Rules for Consolidated TDS Certificate
A statement or the certificate which is provided by the tax deductor after the deduction of tax is known as the TDS certificate. The tax deductor is supposed to issue, sign and furnish the same in a particular format and it is handed over the same to the person from whom the TDS amount is deducted. Any delay in providing the same makes the tax deductor liable of Rs100 per certificate per day.
The TDS certificate is a consolidated statement which gives the necessary information of all the amounts deducted in a particular assessment year in respect of the liable TDS along with the dates when the same has been deposited in the Income Tax Department. Moreover it also furnishes the information of all the investments done by the assesse in response of the liable TDS in that particular year. This certificate is provided by the TDS deductor normally after the completion of the financial year and it needs to be deposited in the Income Tax Department before 31st of July.
The amount receivable or payable from or to the Income Tax Department is dependent on the negative or positive figures as confirmed by this consolidated statement. If the net tax liability comes as negative it means that the assesse is supposed to receive the return amount from the Income Tax Department in lieu of excess tax deduction and if the amount arrives as positive then the result is completely opposite.

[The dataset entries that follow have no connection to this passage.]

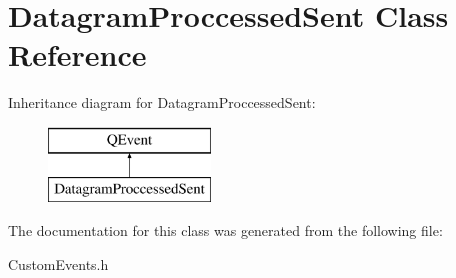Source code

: \hypertarget{class_datagram_proccessed_sent}{}\section{Datagram\+Proccessed\+Sent Class Reference}
\label{class_datagram_proccessed_sent}
Inheritance diagram for Datagram\+Proccessed\+Sent\+:\begin{figure}[H]
\begin{center}
\leavevmode
\includegraphics[height=2.000000cm]{class_datagram_proccessed_sent}
\end{center}
\end{figure}


The documentation for this class was generated from the following file\+:\begin{DoxyCompactItemize}
\item 
Custom\+Events.\+h\end{DoxyCompactItemize}
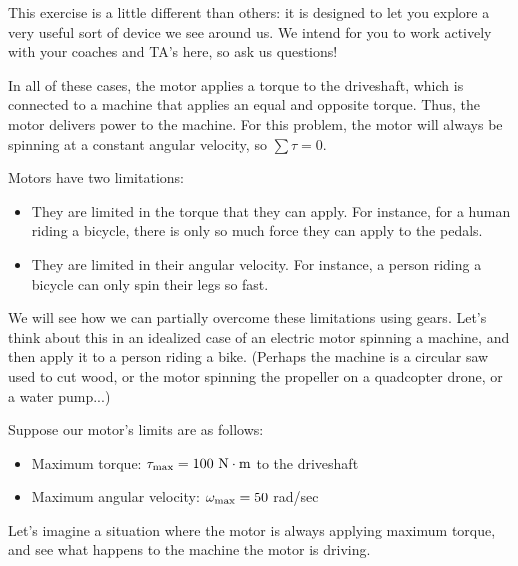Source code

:\documentclass[12pt]{article}
\begin{document}
This exercise is a little different than others: it is designed to let you explore a very useful sort of device we see around us. 
We intend for you to work actively with your coaches and TA's here, so ask us questions!

In all of these cases, the motor applies a torque to the driveshaft, which is connected to a machine that applies an equal and opposite torque. Thus, the motor delivers power to the machine. For this problem, the motor will always be spinning at a constant angular velocity, so $\sum \tau = 0$.

Motors have two limitations: 

\begin{itemize}
	\item They are limited in the torque that they can apply. For instance, for a human riding a bicycle, there is only so much force they can apply to the pedals.
	\item They are limited in their angular velocity. For instance, a person riding a bicycle can only spin their legs so fast.
\end{itemize}

		We will see how we can partially overcome these limitations using gears. Let's think about this in an idealized case of an electric motor spinning a machine, and then apply it to a person riding a bike. (Perhaps the machine is a circular saw used to cut wood, or the motor spinning the propeller
		on a quadcopter drone, or a water pump...)

Suppose our motor's limits are as follows:

		\begin{itemize}
			\item Maximum torque: $\tau_{\rm {max}}=100~\rm N \cdot \rm m$ to the driveshaft
			\item Maximum angular velocity: $\omega_{\rm max} = 50$ rad/sec
		\end{itemize}

Let's imagine a situation where the motor is always applying maximum torque, and see what happens to the machine the motor is driving.

\bigskip
\newpage
\end{document}
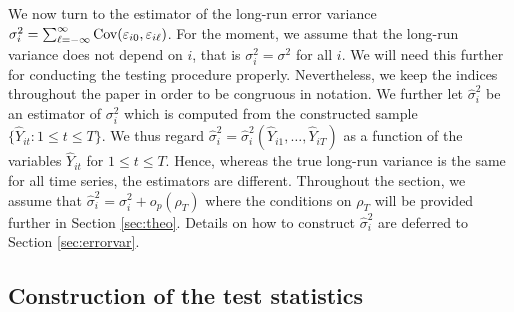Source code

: \documentclass[a4paper,12pt]{article}
\newcommand{\doublehattwo}[1]{\widehat{\widehat{#1}}}
\begin{document}
We now turn to the estimator of the long-run error variance $\sigma_i^2 = \sum\nolimits_{\ell=-\infty}^{\infty} \textnormal{Cov}(\varepsilon_{i0}, \varepsilon_{i\ell})$. For the moment, we assume that the long-run variance does not depend on $i$, that is $\sigma_i^2 = \sigma^2$ for all $i$. We will need this further for conducting the testing procedure properly. Nevertheless, we keep the indices throughout the paper in order to be congruous in notation. We further let $\widehat{\sigma}_i^2$ be an estimator of $\sigma_i^2$ which is computed from the constructed sample $\{ \widehat{Y}_{it}: 1 \le t \le T \}$. We thus regard $\widehat{\sigma}_i^2 = \widehat{\sigma}_i^2(\widehat{Y}_{i1},\ldots,\widehat{Y}_{iT})$ as a function of the variables $\widehat{Y}_{it}$ for $1 \le t \le T$. Hence, whereas the true long-run variance is the same for all time series, the estimators are different. Throughout the section, we assume that $\widehat{\sigma}_i^2 = \sigma_i^2 + o_p(\rho_T)$ where the conditions on $\rho_T$ will be provided further in Section \ref{sec:theo}. Details on how to construct $\widehat{\sigma}_i^2$ are deferred to Section \ref{sec:errorvar}. 


\subsection{Construction of the test statistics}\label{subsec:test:stat}
\end{document}
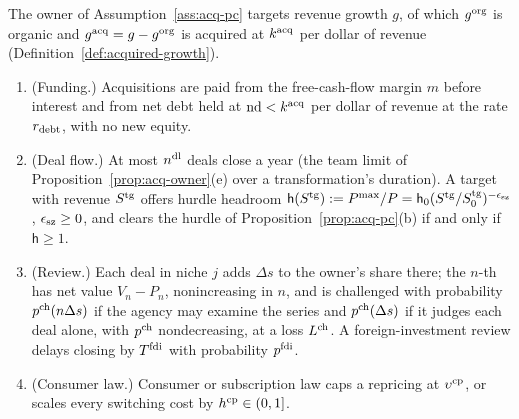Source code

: \begin{assumption}[Limits]\label{ass:acq-limits}
The owner of Assumption~\ref{ass:acq-pc} targets revenue growth $g$, of which $g^{\rm org}$ is organic and $g^{\rm acq}=g-g^{\rm org}$ is acquired at $k^{\rm acq}$ per dollar of revenue (Definition~\ref{def:acquired-growth}).
\begin{enumerate}
\item[(i)] (Funding.) Acquisitions are paid from the free-cash-flow margin $m$ before interest and from net debt held at $\mathrm{nd}<k^{\rm acq}$ per dollar of revenue at the rate $r_{\rm debt}$, with no new equity.
\item[(ii)] (Deal flow.) At most $n^{\rm dl}$ deals close a year (the team limit of Proposition~\ref{prop:acq-owner}(e) over a transformation's duration). A target with revenue $S^{\rm tg}$ offers hurdle headroom $\mathsf h(S^{\rm tg}):=P^{\max}/P=\mathsf h_0(S^{\rm tg}/S^{\rm tg}_0)^{-\epsilon_{\rm sz}}$, $\epsilon_{\rm sz}\ge0$, and clears the hurdle of Proposition~\ref{prop:acq-pc}(b) if and only if $\mathsf h\ge1$.
\item[(iii)] (Review.) Each deal in niche $j$ adds $\Delta s$ to the owner's share there; the $n$-th has net value $V_n-P_n$, nonincreasing in $n$, and is challenged with probability $p^{\rm ch}(n\Delta s)$ if the agency may examine the series and $p^{\rm ch}(\Delta s)$ if it judges each deal alone, with $p^{\rm ch}$ nondecreasing, at a loss $L^{\rm ch}$. A foreign-investment review delays closing by $T^{\rm fdi}$ with probability $p^{\rm fdi}$.
\item[(iv)] (Consumer law.) Consumer or subscription law caps a repricing at $\upsilon^{\rm cp}$, or scales every switching cost by $h^{\rm cp}\in(0,1]$.
\end{enumerate}
\end{assumption}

Following are the specified rules which need to be maintained while preparing the TDS certificate:-
a) Information about the total tax deposited in the Income Tax Department by the tax deductor is needed to be furnished.
b) BSR code of the branch from where the money has been deposited should be highlighted.
c) Dates need to be mentioned in the certificate when these payments have been made to the Central Government.
d) Indication of the Voucher number for these payments made must be written.